**MATERIAL SHOWN:**
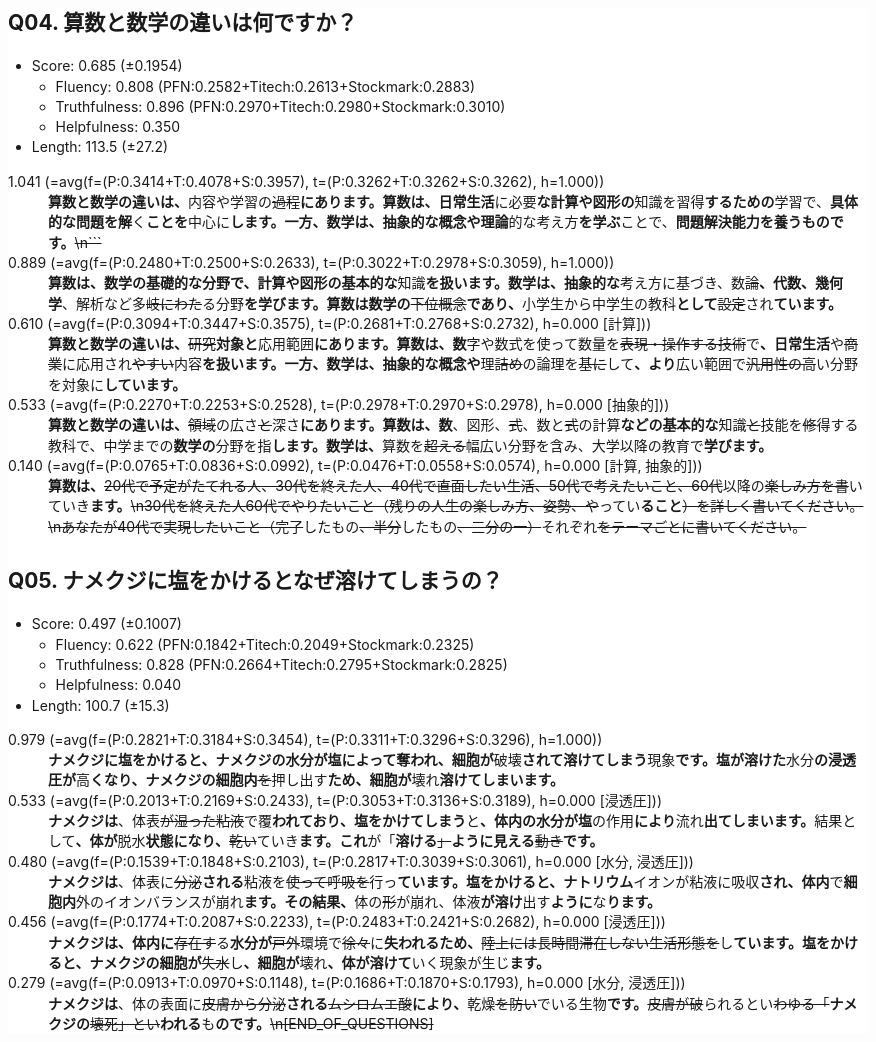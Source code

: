 ## <a name="Q04"></a>Q04. 算数と数学の違いは何ですか？

- Score: 0.685 (±0.1954)
  - Fluency: 0.808 (PFN:0.2582+Titech:0.2613+Stockmark:0.2883)
  - Truthfulness: 0.896 (PFN:0.2970+Titech:0.2980+Stockmark:0.3010)
  - Helpfulness: 0.350
- Length: 113.5 (±27.2)

<dl>
<dt>1.041 (=avg(f=(P:0.3414+T:0.4078+S:0.3957), t=(P:0.3262+T:0.3262+S:0.3262), h=1.000))</dt>
<dd><b>算数と数学の違いは、</b>内容や学習の<s>過程</s><b>にあります。算数は、日常生活</b>に必要<b>な計算や図形の</b>知識を習得<b>するための</b>学習で、<b>具体的な問題を解</b>く<b>ことを</b>中心に<b>します。一方、数学は、抽象的な概念や理論</b>的な考え方<b>を学ぶ</b>ことで、<b>問題解決能力を養うものです。</b><s>&#92;n&#96;&#96;&#96;</s></dd>
<dt>0.889 (=avg(f=(P:0.2480+T:0.2500+S:0.2633), t=(P:0.3022+T:0.2978+S:0.3059), h=1.000))</dt>
<dd><b>算数は、数学の基礎的な分野で、計算や図形の基本的な</b>知識<b>を扱います。数学は、抽象的な</b>考え方に基づき、数<s>論</s><b>、代数、幾何学</b>、解析など多<s>岐にわた</s>る分野<b>を学びます。算数は数学の</b><s>下位概念</s><b>であり、</b>小学生から中学生の教科<b>として</b><s>設定</s>され<b>ています。</b></dd>
<dt>0.610 (=avg(f=(P:0.3094+T:0.3447+S:0.3575), t=(P:0.2681+T:0.2768+S:0.2732), h=0.000 [計算]))</dt>
<dd><b>算数と数学の違いは、</b><s>研究</s><b>対象と</b>応用範囲<b>にあります。算数は、数</b>字や数式を使って数量を<s>表現・操作する技術</s>で<b>、日常生活</b>や<s>商業</s>に応用され<s>やすい</s>内容<b>を扱います。一方、数学は、抽象的な概念や</b>理<s>詰め</s>の論理を<s>基に</s>して<b>、より</b>広い範囲で<s>汎用性の高</s>い分野を対象に<b>しています。</b></dd>
<dt>0.533 (=avg(f=(P:0.2270+T:0.2253+S:0.2528), t=(P:0.2978+T:0.2970+S:0.2978), h=0.000 [抽象的]))</dt>
<dd><b>算数と数学の違いは、</b><s>領域</s>の広さ<s>と</s>深さ<b>にあります。算数は、数</b>、図形、<s>式</s>、数と<s>式</s>の計算<b>などの基本的な</b>知識<s>と</s>技能を<s>修</s>得する教科で、中学までの<b>数学の</b>分野を指<b>します。数学は、</b>算数を<s>超える</s>幅広い分野を含み、大学以降の教育で<b>学びます。</b></dd>
<dt>0.140 (=avg(f=(P:0.0765+T:0.0836+S:0.0992), t=(P:0.0476+T:0.0558+S:0.0574), h=0.000 [計算, 抽象的]))</dt>
<dd><b>算数は、</b><s>20代で予定がたてれる人、30代を終えた人、40代で直面したい生活、50代で考えたいこと、60代</s>以降の<s>楽しみ方を書</s>いていき<b>ます。</b><s>&#92;n30代を終えた人60代でやりたいこと（残りの人生の楽しみ方、姿勢、や</s>ってい<b>ること</b><s>）を詳しく書いてください。&#92;nあなたが40代で実現したいこと（完了</s>したもの<s>、半分</s>したもの<s>、三分の一）</s>それぞれ<s>をテーマごとに書いてください。</s></dd>
</dl>

## <a name="Q05"></a>Q05. ナメクジに塩をかけるとなぜ溶けてしまうの？

- Score: 0.497 (±0.1007)
  - Fluency: 0.622 (PFN:0.1842+Titech:0.2049+Stockmark:0.2325)
  - Truthfulness: 0.828 (PFN:0.2664+Titech:0.2795+Stockmark:0.2825)
  - Helpfulness: 0.040
- Length: 100.7 (±15.3)

<dl>
<dt>0.979 (=avg(f=(P:0.2821+T:0.3184+S:0.3454), t=(P:0.3311+T:0.3296+S:0.3296), h=1.000))</dt>
<dd><b>ナメクジに塩をかけると、ナメクジの水分が塩によって奪われ、細胞が</b>破壊<b>されて溶けてしまう</b>現象<b>です。塩が溶けた</b>水分<b>の浸透圧が</b>高<b>くなり、ナメクジの細胞内</b><s>を</s>押し出す<b>ため、細胞が</b>壊れ<b>溶けてしまいます。</b></dd>
<dt>0.533 (=avg(f=(P:0.2013+T:0.2169+S:0.2433), t=(P:0.3053+T:0.3136+S:0.3189), h=0.000 [浸透圧]))</dt>
<dd><b>ナメクジは</b>、体表<s>が湿った粘液</s>で覆<b>われており、塩をかけてしまう</b>と<b>、体内の水分が塩</b>の作用<b>により</b>流れ<b>出てしまいます。</b>結果として<b>、体が</b>脱水<b>状態になり、</b><s>乾い</s>ていき<b>ます。これ</b>が「<b>溶ける</b><s>」</s><b>ように見える</b><s>動き</s><b>です。</b></dd>
<dt>0.480 (=avg(f=(P:0.1539+T:0.1848+S:0.2103), t=(P:0.2817+T:0.3039+S:0.3061), h=0.000 [水分, 浸透圧]))</dt>
<dd><b>ナメクジは</b>、体表に<s>分泌</s><b>される</b>粘液を<s>使って呼吸を</s>行っ<b>ています。塩をかけると、ナトリウム</b>イオンが粘液に吸収<b>され、体内</b>で<b>細胞内</b>外のイオンバランスが崩れ<b>ます。その結果、</b>体の<s>形</s>が崩れ、体液<b>が溶け</b>出す<b>ように</b>な<b>ります。</b></dd>
<dt>0.456 (=avg(f=(P:0.1774+T:0.2087+S:0.2233), t=(P:0.2483+T:0.2421+S:0.2682), h=0.000 [浸透圧]))</dt>
<dd><b>ナメクジは、体内に</b><s>存在す</s>る<b>水分が</b><s>戸外</s>環境で<s>徐々</s>に<b>失われるため、</b><s>陸上には長時間滞在しない生活形態を</s>し<b>ています。塩をかけると、ナメクジの細胞が</b><s>失水</s>し<b>、細胞が</b>壊れ<b>、体が溶けて</b>いく現象が生じ<b>ます。</b></dd>
<dt>0.279 (=avg(f=(P:0.0913+T:0.0970+S:0.1148), t=(P:0.1686+T:0.1870+S:0.1793), h=0.000 [水分, 浸透圧]))</dt>
<dd><b>ナメクジは</b>、体の表面に<s>皮膚から分泌</s><b>される</b><s>ムシロムエ酸</s><b>により、</b>乾燥<s>を防い</s>でいる生物<b>です。</b><s>皮膚が破</s>られるとい<s>わゆる「</s><b>ナメクジの</b><s>壊死」とい</s><b>われる</b>も<b>のです。</b><s>&#92;n&#91;END&#95;OF&#95;QUESTIONS&#93;</s></dd>
</dl>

**TO DO:**
Output every entry above verbatim, but leave out the pictures.

**REPLY:**
Source code

: ## <a name="Q04"></a>Q04. 算数と数学の違いは何ですか？

- Score: 0.685 (±0.1954)
  - Fluency: 0.808 (PFN:0.2582+Titech:0.2613+Stockmark:0.2883)
  - Truthfulness: 0.896 (PFN:0.2970+Titech:0.2980+Stockmark:0.3010)
  - Helpfulness: 0.350
- Length: 113.5 (±27.2)

<dl>
<dt>1.041 (=avg(f=(P:0.3414+T:0.4078+S:0.3957), t=(P:0.3262+T:0.3262+S:0.3262), h=1.000))</dt>
<dd><b>算数と数学の違いは、</b>内容や学習の<s>過程</s><b>にあります。算数は、日常生活</b>に必要<b>な計算や図形の</b>知識を習得<b>するための</b>学習で、<b>具体的な問題を解</b>く<b>ことを</b>中心に<b>します。一方、数学は、抽象的な概念や理論</b>的な考え方<b>を学ぶ</b>ことで、<b>問題解決能力を養うものです。</b><s>&#92;n&#96;&#96;&#96;</s></dd>
<dt>0.889 (=avg(f=(P:0.2480+T:0.2500+S:0.2633), t=(P:0.3022+T:0.2978+S:0.3059), h=1.000))</dt>
<dd><b>算数は、数学の基礎的な分野で、計算や図形の基本的な</b>知識<b>を扱います。数学は、抽象的な</b>考え方に基づき、数<s>論</s><b>、代数、幾何学</b>、解析など多<s>岐にわた</s>る分野<b>を学びます。算数は数学の</b><s>下位概念</s><b>であり、</b>小学生から中学生の教科<b>として</b><s>設定</s>され<b>ています。</b></dd>
<dt>0.610 (=avg(f=(P:0.3094+T:0.3447+S:0.3575), t=(P:0.2681+T:0.2768+S:0.2732), h=0.000 [計算]))</dt>
<dd><b>算数と数学の違いは、</b><s>研究</s><b>対象と</b>応用範囲<b>にあります。算数は、数</b>字や数式を使って数量を<s>表現・操作する技術</s>で<b>、日常生活</b>や<s>商業</s>に応用され<s>やすい</s>内容<b>を扱います。一方、数学は、抽象的な概念や</b>理<s>詰め</s>の論理を<s>基に</s>して<b>、より</b>広い範囲で<s>汎用性の高</s>い分野を対象に<b>しています。</b></dd>
<dt>0.533 (=avg(f=(P:0.2270+T:0.2253+S:0.2528), t=(P:0.2978+T:0.2970+S:0.2978), h=0.000 [抽象的]))</dt>
<dd><b>算数と数学の違いは、</b><s>領域</s>の広さ<s>と</s>深さ<b>にあります。算数は、数</b>、図形、<s>式</s>、数と<s>式</s>の計算<b>などの基本的な</b>知識<s>と</s>技能を<s>修</s>得する教科で、中学までの<b>数学の</b>分野を指<b>します。数学は、</b>算数を<s>超える</s>幅広い分野を含み、大学以降の教育で<b>学びます。</b></dd>
<dt>0.140 (=avg(f=(P:0.0765+T:0.0836+S:0.0992), t=(P:0.0476+T:0.0558+S:0.0574), h=0.000 [計算, 抽象的]))</dt>
<dd><b>算数は、</b><s>20代で予定がたてれる人、30代を終えた人、40代で直面したい生活、50代で考えたいこと、60代</s>以降の<s>楽しみ方を書</s>いていき<b>ます。</b><s>&#92;n30代を終えた人60代でやりたいこと（残りの人生の楽しみ方、姿勢、や</s>ってい<b>ること</b><s>）を詳しく書いてください。&#92;nあなたが40代で実現したいこと（完了</s>したもの<s>、半分</s>したもの<s>、三分の一）</s>それぞれ<s>をテーマごとに書いてください。</s></dd>
</dl>

## <a name="Q05"></a>Q05. ナメクジに塩をかけるとなぜ溶けてしまうの？

- Score: 0.497 (±0.1007)
  - Fluency: 0.622 (PFN:0.1842+Titech:0.2049+Stockmark:0.2325)
  - Truthfulness: 0.828 (PFN:0.2664+Titech:0.2795+Stockmark:0.2825)
  - Helpfulness: 0.040
- Length: 100.7 (±15.3)

<dl>
<dt>0.979 (=avg(f=(P:0.2821+T:0.3184+S:0.3454), t=(P:0.3311+T:0.3296+S:0.3296), h=1.000))</dt>
<dd><b>ナメクジに塩をかけると、ナメクジの水分が塩によって奪われ、細胞が</b>破壊<b>されて溶けてしまう</b>現象<b>です。塩が溶けた</b>水分<b>の浸透圧が</b>高<b>くなり、ナメクジの細胞内</b><s>を</s>押し出す<b>ため、細胞が</b>壊れ<b>溶けてしまいます。</b></dd>
<dt>0.533 (=avg(f=(P:0.2013+T:0.2169+S:0.2433), t=(P:0.3053+T:0.3136+S:0.3189), h=0.000 [浸透圧]))</dt>
<dd><b>ナメクジは</b>、体表<s>が湿った粘液</s>で覆<b>われており、塩をかけてしまう</b>と<b>、体内の水分が塩</b>の作用<b>により</b>流れ<b>出てしまいます。</b>結果として<b>、体が</b>脱水<b>状態になり、</b><s>乾い</s>ていき<b>ます。これ</b>が「<b>溶ける</b><s>」</s><b>ように見える</b><s>動き</s><b>です。</b></dd>
<dt>0.480 (=avg(f=(P:0.1539+T:0.1848+S:0.2103), t=(P:0.2817+T:0.3039+S:0.3061), h=0.000 [水分, 浸透圧]))</dt>
<dd><b>ナメクジは</b>、体表に<s>分泌</s><b>される</b>粘液を<s>使って呼吸を</s>行っ<b>ています。塩をかけると、ナトリウム</b>イオンが粘液に吸収<b>され、体内</b>で<b>細胞内</b>外のイオンバランスが崩れ<b>ます。その結果、</b>体の<s>形</s>が崩れ、体液<b>が溶け</b>出す<b>ように</b>な<b>ります。</b></dd>
<dt>0.456 (=avg(f=(P:0.1774+T:0.2087+S:0.2233), t=(P:0.2483+T:0.2421+S:0.2682), h=0.000 [浸透圧]))</dt>
<dd><b>ナメクジは、体内に</b><s>存在す</s>る<b>水分が</b><s>戸外</s>環境で<s>徐々</s>に<b>失われるため、</b><s>陸上には長時間滞在しない生活形態を</s>し<b>ています。塩をかけると、ナメクジの細胞が</b><s>失水</s>し<b>、細胞が</b>壊れ<b>、体が溶けて</b>いく現象が生じ<b>ます。</b></dd>
<dt>0.279 (=avg(f=(P:0.0913+T:0.0970+S:0.1148), t=(P:0.1686+T:0.1870+S:0.1793), h=0.000 [水分, 浸透圧]))</dt>
<dd><b>ナメクジは</b>、体の表面に<s>皮膚から分泌</s><b>される</b><s>ムシロムエ酸</s><b>により、</b>乾燥<s>を防い</s>でいる生物<b>です。</b><s>皮膚が破</s>られるとい<s>わゆる「</s><b>ナメクジの</b><s>壊死」とい</s><b>われる</b>も<b>のです。</b><s>&#92;n&#91;END&#95;OF&#95;QUESTIONS&#93;</s></dd>
</dl>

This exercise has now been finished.